## Problem
Would you return every line of the listing below that has "textwidth" in it?

## Exercise input
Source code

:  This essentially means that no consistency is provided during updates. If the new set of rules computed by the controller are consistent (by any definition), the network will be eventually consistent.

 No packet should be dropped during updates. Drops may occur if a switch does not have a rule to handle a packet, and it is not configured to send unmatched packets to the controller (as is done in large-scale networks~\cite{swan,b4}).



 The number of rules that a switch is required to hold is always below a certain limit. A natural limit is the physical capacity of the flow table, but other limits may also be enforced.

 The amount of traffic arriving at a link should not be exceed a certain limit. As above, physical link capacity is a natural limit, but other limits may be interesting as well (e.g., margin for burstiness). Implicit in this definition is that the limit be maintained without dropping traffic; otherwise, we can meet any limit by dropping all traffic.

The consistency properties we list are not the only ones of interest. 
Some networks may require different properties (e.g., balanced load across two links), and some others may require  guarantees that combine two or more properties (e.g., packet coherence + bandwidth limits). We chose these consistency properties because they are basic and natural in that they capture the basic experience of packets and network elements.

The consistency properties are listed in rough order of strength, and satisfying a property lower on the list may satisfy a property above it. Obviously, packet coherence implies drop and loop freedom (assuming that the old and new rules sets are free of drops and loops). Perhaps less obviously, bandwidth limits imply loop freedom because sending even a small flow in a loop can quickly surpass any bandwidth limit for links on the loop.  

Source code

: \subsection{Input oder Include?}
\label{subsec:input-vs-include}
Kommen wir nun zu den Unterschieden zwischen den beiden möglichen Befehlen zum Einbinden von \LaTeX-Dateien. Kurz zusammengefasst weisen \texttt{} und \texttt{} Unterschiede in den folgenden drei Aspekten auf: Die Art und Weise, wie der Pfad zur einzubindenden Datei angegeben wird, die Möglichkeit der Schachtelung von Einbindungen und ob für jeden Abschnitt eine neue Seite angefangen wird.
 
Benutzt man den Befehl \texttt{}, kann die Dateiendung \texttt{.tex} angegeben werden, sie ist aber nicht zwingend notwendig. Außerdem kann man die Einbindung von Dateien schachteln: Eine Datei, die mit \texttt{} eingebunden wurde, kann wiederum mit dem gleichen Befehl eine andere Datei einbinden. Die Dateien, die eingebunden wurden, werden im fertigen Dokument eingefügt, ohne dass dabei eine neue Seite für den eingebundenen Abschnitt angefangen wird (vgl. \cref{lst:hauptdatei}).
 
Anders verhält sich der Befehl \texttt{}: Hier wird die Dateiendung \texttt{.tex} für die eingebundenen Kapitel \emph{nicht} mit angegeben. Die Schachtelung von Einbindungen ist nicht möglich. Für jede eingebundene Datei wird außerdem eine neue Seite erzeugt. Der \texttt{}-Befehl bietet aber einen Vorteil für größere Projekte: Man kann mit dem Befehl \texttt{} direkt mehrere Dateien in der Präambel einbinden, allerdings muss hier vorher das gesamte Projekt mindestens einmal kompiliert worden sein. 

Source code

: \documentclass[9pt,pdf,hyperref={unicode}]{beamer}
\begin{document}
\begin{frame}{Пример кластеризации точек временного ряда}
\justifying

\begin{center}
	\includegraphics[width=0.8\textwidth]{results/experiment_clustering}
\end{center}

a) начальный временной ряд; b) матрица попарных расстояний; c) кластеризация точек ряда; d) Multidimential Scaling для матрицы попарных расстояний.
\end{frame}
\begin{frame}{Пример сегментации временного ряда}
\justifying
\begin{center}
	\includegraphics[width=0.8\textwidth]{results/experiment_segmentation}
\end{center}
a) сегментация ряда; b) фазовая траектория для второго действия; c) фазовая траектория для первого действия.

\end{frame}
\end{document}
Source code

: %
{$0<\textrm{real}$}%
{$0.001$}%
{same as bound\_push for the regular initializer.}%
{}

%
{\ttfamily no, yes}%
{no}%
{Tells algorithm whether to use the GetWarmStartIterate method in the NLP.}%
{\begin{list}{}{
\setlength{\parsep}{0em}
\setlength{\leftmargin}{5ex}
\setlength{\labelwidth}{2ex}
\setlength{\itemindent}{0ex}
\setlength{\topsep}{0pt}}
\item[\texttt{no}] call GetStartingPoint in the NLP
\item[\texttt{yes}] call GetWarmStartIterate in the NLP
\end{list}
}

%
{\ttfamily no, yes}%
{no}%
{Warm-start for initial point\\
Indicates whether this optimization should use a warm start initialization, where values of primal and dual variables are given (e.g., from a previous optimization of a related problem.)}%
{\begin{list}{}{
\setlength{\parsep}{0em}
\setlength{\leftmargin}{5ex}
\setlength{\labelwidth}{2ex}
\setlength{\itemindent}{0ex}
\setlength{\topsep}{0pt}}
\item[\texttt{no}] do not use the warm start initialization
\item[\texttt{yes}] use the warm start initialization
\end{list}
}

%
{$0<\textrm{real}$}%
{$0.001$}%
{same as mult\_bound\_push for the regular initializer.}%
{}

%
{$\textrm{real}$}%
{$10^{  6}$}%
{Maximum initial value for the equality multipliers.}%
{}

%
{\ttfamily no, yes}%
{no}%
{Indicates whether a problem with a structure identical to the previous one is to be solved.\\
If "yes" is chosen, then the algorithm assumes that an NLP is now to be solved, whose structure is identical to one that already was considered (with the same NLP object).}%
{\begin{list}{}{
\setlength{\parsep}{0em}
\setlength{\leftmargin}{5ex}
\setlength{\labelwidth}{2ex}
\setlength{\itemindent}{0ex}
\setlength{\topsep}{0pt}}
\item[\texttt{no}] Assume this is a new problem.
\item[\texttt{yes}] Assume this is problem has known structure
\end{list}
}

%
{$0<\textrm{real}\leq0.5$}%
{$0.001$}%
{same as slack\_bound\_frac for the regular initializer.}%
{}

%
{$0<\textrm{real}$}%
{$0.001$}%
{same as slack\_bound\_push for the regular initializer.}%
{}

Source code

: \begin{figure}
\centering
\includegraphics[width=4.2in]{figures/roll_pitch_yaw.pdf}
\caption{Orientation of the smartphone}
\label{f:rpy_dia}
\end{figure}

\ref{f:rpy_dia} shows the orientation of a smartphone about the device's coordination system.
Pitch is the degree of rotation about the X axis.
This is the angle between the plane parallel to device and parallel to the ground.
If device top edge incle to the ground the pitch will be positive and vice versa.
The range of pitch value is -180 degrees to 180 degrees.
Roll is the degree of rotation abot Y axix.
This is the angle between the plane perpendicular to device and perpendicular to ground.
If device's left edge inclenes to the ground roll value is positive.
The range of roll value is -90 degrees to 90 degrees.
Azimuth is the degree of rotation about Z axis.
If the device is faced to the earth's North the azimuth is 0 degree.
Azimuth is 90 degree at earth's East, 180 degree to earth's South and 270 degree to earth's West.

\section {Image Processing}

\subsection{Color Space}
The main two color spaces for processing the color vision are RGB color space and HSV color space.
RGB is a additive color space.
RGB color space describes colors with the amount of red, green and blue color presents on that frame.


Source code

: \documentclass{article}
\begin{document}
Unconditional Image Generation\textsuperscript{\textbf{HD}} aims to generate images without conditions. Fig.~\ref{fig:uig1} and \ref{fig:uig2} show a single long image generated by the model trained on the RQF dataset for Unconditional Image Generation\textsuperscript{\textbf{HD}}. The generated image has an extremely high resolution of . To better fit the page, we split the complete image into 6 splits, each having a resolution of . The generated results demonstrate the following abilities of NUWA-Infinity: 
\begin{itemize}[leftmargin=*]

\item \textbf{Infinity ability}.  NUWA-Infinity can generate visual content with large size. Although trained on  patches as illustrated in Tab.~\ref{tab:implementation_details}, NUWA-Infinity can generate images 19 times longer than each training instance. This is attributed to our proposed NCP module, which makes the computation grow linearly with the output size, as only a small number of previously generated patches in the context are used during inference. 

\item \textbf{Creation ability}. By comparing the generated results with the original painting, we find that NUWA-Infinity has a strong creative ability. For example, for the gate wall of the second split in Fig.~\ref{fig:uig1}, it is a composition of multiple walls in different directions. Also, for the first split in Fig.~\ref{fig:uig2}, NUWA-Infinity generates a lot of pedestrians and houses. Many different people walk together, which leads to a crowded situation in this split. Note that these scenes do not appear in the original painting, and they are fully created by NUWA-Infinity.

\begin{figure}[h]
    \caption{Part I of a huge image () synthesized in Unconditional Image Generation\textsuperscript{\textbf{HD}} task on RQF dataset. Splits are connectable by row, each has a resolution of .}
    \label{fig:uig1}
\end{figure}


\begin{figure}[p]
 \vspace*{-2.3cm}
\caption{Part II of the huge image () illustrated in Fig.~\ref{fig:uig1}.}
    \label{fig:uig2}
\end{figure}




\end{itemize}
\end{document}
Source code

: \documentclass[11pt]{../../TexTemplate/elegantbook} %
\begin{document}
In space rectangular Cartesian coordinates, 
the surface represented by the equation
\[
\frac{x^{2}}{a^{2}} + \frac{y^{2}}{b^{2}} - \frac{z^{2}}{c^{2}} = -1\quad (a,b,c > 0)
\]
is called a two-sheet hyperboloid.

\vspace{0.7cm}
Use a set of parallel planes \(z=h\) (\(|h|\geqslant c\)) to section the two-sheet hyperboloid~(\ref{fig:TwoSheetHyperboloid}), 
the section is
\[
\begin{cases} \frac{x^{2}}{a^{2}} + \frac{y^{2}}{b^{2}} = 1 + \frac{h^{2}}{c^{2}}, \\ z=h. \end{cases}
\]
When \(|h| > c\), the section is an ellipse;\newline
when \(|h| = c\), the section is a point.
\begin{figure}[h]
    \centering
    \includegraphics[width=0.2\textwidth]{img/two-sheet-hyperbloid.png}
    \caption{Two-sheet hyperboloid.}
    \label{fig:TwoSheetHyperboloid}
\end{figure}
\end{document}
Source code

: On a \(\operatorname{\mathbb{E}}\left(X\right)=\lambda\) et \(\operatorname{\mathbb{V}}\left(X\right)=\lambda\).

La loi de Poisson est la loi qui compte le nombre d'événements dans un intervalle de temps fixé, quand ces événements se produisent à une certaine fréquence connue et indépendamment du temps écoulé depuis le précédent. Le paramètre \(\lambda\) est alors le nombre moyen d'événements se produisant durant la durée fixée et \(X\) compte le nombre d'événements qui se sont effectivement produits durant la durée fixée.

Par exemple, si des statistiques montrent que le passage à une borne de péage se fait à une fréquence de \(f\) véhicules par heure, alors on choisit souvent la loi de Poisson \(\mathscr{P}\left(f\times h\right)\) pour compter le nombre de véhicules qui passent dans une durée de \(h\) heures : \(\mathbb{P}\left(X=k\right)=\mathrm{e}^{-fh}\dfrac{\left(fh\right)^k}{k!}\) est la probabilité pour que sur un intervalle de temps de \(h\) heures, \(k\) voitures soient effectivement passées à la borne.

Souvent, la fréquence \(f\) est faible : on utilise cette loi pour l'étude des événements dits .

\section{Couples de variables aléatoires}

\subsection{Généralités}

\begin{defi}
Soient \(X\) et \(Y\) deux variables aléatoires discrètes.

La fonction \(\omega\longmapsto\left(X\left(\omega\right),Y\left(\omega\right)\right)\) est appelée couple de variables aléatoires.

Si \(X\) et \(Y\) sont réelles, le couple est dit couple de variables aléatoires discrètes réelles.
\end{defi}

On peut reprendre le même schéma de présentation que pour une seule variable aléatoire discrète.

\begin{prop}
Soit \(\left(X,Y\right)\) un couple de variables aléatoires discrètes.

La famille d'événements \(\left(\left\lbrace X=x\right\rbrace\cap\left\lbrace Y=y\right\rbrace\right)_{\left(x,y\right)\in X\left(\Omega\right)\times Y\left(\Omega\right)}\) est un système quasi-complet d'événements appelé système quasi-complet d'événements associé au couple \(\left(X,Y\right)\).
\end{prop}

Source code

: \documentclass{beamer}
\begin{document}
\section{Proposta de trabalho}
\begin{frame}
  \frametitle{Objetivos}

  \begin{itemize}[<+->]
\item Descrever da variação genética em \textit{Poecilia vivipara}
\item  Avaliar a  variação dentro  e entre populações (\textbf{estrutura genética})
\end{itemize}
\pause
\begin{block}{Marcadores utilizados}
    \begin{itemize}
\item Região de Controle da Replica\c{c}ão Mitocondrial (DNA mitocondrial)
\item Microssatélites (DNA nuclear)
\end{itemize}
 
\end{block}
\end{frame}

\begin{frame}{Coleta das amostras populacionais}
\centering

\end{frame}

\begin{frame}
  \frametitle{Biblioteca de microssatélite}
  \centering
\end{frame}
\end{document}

## Response
	\includegraphics[width=0.8\textwidth]{results/experiment_clustering}
	\includegraphics[width=0.8\textwidth]{results/experiment_segmentation}
    \includegraphics[width=0.2\textwidth]{img/two-sheet-hyperbloid.png}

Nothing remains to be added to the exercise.